• [TASK GOAL] In the material below, find the line containing "写情感经历故事，写体制内，写动漫系列。" and the line containing "然后，昂首挺胸的待在这体制内，无欲则刚、微笑的傲立。", then reproduce exactly both of them and every line between, and nothing else.
SOURCE DATA Start Marker
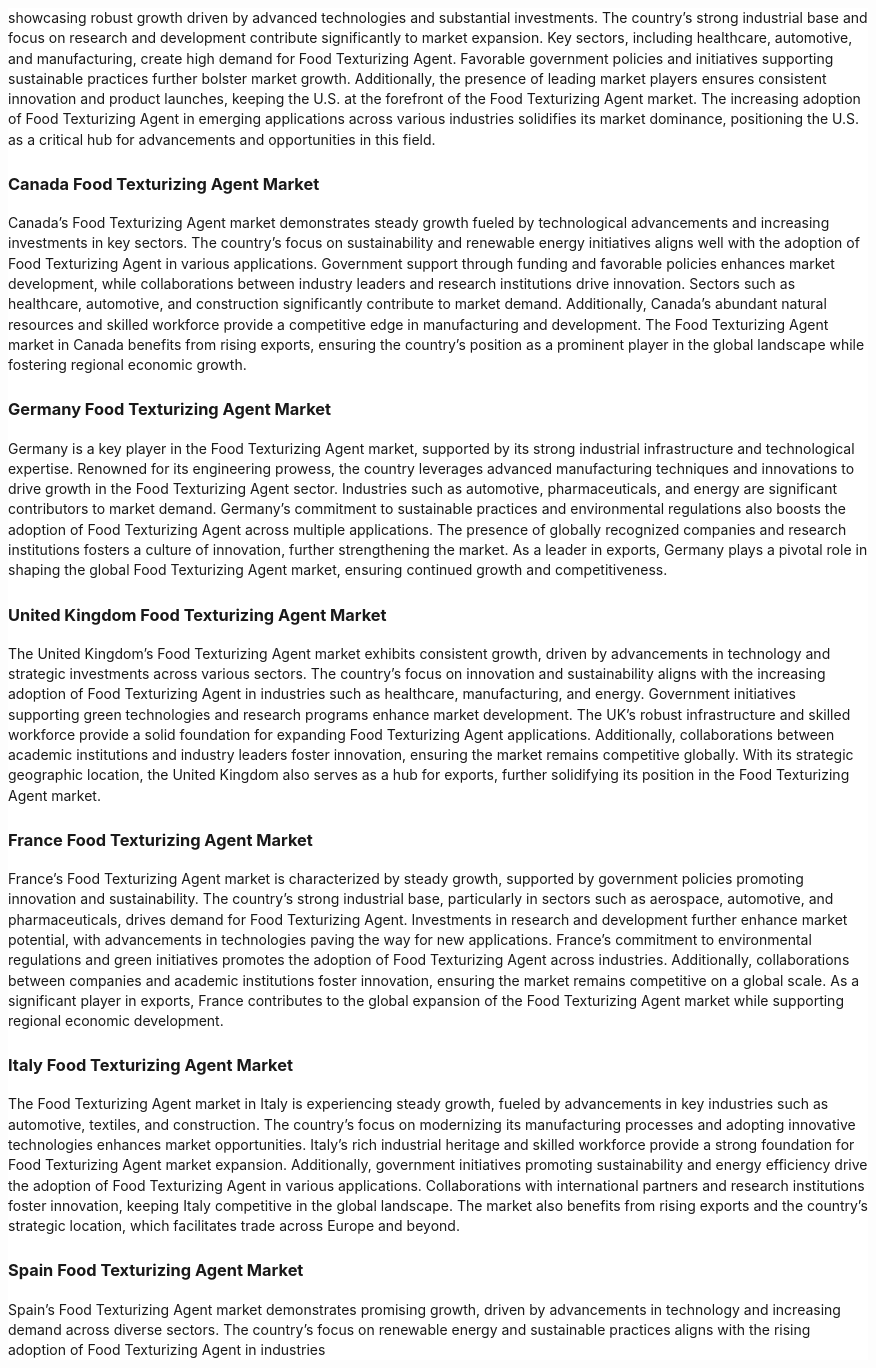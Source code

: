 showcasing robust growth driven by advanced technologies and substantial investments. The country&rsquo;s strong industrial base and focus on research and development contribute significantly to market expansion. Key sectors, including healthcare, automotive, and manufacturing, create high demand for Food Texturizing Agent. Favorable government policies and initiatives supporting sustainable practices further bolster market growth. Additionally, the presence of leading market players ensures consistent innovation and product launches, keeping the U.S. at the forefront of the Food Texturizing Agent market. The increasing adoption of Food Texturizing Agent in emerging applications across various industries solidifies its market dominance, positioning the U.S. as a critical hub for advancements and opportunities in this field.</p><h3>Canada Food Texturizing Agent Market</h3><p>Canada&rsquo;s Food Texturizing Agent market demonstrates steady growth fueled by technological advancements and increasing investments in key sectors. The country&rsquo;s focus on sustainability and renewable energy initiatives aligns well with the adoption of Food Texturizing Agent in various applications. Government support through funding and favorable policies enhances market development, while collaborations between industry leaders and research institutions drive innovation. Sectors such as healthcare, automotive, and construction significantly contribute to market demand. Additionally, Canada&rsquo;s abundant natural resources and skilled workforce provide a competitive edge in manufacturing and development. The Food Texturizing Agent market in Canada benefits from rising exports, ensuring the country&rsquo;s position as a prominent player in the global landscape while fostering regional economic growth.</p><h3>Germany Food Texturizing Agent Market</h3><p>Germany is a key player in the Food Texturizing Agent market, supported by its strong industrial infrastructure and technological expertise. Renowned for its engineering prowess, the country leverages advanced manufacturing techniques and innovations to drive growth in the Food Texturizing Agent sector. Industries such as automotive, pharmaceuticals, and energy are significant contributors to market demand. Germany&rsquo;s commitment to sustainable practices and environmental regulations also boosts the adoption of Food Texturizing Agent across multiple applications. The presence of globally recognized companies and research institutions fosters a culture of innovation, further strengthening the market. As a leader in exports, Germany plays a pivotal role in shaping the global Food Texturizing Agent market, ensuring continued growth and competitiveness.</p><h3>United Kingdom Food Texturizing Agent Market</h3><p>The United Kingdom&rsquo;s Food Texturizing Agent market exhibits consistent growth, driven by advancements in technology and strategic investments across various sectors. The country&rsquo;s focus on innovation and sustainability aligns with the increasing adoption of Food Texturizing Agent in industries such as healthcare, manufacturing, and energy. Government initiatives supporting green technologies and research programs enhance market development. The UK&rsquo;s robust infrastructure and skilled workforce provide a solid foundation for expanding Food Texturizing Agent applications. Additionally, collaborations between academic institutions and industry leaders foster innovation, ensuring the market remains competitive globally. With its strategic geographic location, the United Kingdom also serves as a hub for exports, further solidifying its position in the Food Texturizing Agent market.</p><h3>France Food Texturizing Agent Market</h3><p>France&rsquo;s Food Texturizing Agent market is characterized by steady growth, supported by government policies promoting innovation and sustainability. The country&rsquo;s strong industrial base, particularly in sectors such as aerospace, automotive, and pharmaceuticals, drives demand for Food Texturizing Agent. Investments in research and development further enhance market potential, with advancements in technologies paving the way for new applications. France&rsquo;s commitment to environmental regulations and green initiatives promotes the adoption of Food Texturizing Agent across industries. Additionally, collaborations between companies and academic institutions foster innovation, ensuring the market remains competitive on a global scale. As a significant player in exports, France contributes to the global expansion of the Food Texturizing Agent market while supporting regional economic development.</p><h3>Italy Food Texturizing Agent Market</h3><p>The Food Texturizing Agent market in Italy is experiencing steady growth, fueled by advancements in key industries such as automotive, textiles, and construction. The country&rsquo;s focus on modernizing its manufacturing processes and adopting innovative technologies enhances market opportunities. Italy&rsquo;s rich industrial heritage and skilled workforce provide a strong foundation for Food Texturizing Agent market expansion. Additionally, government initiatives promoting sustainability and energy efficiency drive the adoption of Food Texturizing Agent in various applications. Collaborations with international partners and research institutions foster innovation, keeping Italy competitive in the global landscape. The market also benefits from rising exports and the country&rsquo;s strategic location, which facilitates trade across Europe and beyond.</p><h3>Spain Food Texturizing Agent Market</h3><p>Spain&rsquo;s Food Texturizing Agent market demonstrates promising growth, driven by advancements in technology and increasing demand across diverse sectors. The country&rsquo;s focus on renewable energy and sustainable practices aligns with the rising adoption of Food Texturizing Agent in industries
SOURCE DATA End Marker
SOURCE DATA Start Marker
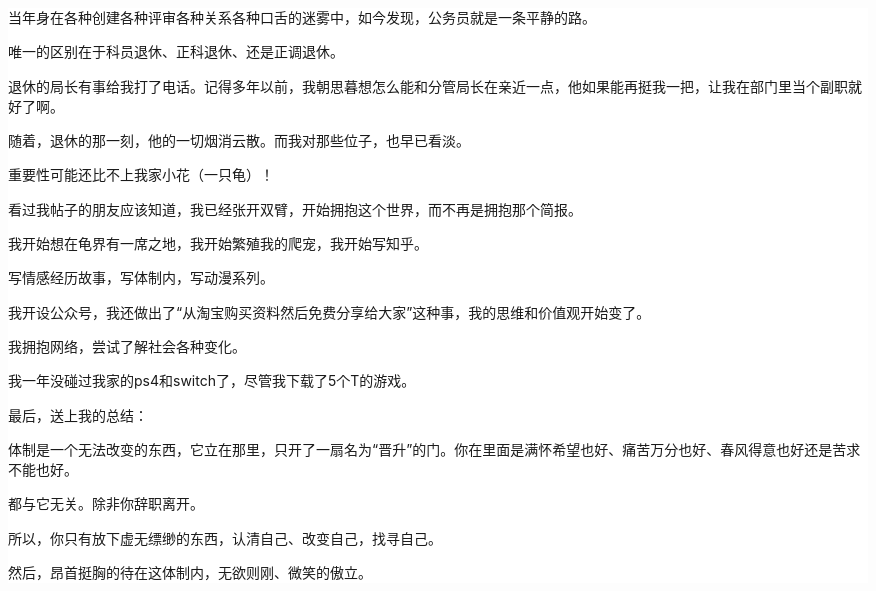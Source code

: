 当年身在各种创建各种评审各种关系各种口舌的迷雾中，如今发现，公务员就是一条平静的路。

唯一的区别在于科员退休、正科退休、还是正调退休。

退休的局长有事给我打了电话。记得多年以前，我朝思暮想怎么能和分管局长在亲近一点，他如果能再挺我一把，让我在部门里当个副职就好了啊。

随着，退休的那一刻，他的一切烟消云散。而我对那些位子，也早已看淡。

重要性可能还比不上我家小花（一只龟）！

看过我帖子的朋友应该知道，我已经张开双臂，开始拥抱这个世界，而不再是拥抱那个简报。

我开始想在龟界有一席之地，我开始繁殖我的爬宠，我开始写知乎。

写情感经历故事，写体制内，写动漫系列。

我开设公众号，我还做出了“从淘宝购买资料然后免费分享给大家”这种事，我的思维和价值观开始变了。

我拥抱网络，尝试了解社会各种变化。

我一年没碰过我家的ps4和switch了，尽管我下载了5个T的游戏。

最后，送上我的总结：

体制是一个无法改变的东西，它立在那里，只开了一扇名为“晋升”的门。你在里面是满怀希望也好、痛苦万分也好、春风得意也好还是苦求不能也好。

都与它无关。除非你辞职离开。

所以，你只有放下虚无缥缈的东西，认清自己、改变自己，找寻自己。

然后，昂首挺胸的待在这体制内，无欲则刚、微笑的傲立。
SOURCE DATA End Marker
• [YOUR SOLUTION]
写情感经历故事，写体制内，写动漫系列。

我开设公众号，我还做出了“从淘宝购买资料然后免费分享给大家”这种事，我的思维和价值观开始变了。

我拥抱网络，尝试了解社会各种变化。

我一年没碰过我家的ps4和switch了，尽管我下载了5个T的游戏。

最后，送上我的总结：

体制是一个无法改变的东西，它立在那里，只开了一扇名为“晋升”的门。你在里面是满怀希望也好、痛苦万分也好、春风得意也好还是苦求不能也好。

都与它无关。除非你辞职离开。

所以，你只有放下虚无缥缈的东西，认清自己、改变自己，找寻自己。

然后，昂首挺胸的待在这体制内，无欲则刚、微笑的傲立。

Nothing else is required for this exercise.